I was expecting something different out of this movie.  I wanted to see the movie in the theaters but wasn’t able to.  From the trailer, I thought it might potentially be more light-hearted than it was.  Even though is wasn’t exactly what I expected, Sunshine Cleaning pleasantly surprised me.  It was a movie about a serious topic, dealing with death, that was funny at times.  Rose and Nora had to deal with death on a daily basis not only physically through their work, but they also had to emotionally deal with their mother’s suicide when they were children.  It’s definitely not a formulaic movie, which I always appreciate.

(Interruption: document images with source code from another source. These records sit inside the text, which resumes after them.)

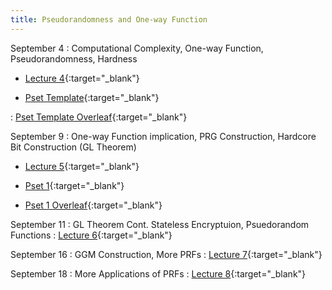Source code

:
 ```yaml
---
title: Pseudorandomness and One-way Function
---
```


September 4
: Computational Complexity, One-way Function, Pseudorandomness, Hardness
  - [Lecture 4](slides/Lecture4.pptx){:target="_blank"}  

  - [Pset Template](psets/CS55500_Pset_Template.zip){:target="_blank"}  

  : [Pset Template Overleaf](https://www.overleaf.com/read/tznkpjbfwssm#5d8075){:target="_blank"}

September 9
: One-way Function implication, PRG Construction, Hardcore Bit Construction (GL Theorem)
  - [Lecture 5](slides/Lecture5.pptx){:target="_blank"}  

  - [Pset 1](psets/CS55500_Pset_1.zip){:target="_blank"}  

  - [Pset 1 Overleaf](https://www.overleaf.com/read/grqcjktnyzwr#73fa80){:target="_blank"}

September 11
: GL Theorem Cont. Stateless Encryptuion, Psuedorandom Functions
  : [Lecture 6](slides/Lecture6.pptx){:target="_blank"} 

September 16
: GGM Construction, More PRFs
  : [Lecture 7](slides/Lecture7.pptx){:target="_blank"} 

September 18
: More Applications of PRFs
  : [Lecture 8](slides/Lecture8.pptx){:target="_blank"}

So, where does feminism come into this movie?  It’s definitely not blatant, but it’s there.  Both Rose and Nora are trying to find themselves.  They haven’t really known who they are since their mother died.  They are trying to deal with that grief while also living their lives.  Rose does whatever it takes to support her son, as well as sometimes her sister and her father.  At some points she struggles (as we all do).  She takes something that’s necessary for money and turns it into something she loves to do, even if it is gross.  Even though she doesn’t believe it herself at points, she is a strong woman who does what needs to be done and makes the best of it.  Nora, on the other hand, does whatever she wants and doesn’t always care what the effect is.  But working with Rose gives her some sense of responsibility, even if it is not that great.  Nora’s story can tell us to follow our dreams.  I don’t know if Nora’s actions are necessarily following “dreams,” but they are about following desires.

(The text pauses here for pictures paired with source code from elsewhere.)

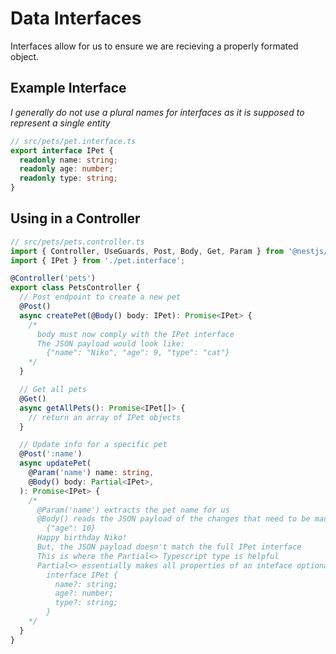 # Data Interfaces

Interfaces allow for us to ensure we are recieving a properly formated object.

## Example Interface

_I generally do not use a plural names for interfaces as it is supposed to represent a single entity_

```ts
// src/pets/pet.interface.ts
export interface IPet {
  readonly name: string;
  readonly age: number;
  readonly type: string;
}
```

## Using in a Controller

```ts
// src/pets/pets.controller.ts
import { Controller, UseGuards, Post, Body, Get, Param } from '@nestjs/common';
import { IPet } from './pet.interface';

@Controller('pets')
export class PetsController {
  // Post endpoint to create a new pet
  @Post()
  async createPet(@Body() body: IPet): Promise<IPet> {
    /*
      body must now comply with the IPet interface
      The JSON payload would look like:
        {"name": "Niko", "age": 9, "type": "cat"}
    */
  }

  // Get all pets
  @Get()
  async getAllPets(): Promise<IPet[]> {
    // return an array of IPet objects
  }

  // Update info for a specific pet
  @Post(':name')
  async updatePet(
    @Param('name') name: string,
    @Body() body: Partial<IPet>,
  ): Promise<IPet> {
    /*
      @Param('name') extracts the pet name for us
      @Body() reads the JSON payload of the changes that need to be made:
        {"age": 10}
      Happy birthday Niko!
      But, the JSON payload doesn't match the full IPet interface
      This is where the Partial<> Typescript type is helpful
      Partial<> essentially makes all properties of an inteface optional
        interface IPet {
          name?: string;
          age?: number;
          type?: string;
        }
    */
  }
}
```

I would recommend Sunshine Cleaning.  It is an interesting story and has great acting.  I love Amy Adams, Emily Blunt, and Alan Arkin.  Alan Arkin’s character of the father is fairly similar to his character in Little Miss Sunshine, if that gives you any idea.  But the roles for Amy Adams and Emily Blunt were fairly different than what I have seen them in.  It was nice to see Amy Adams in a more serious role that still brought out some of her perkiness.  And I’m used to seeing Emily Blunt as an over-achiever (Devil Wears Prada, Jane Austen Book Club) which she is completely not in this movie.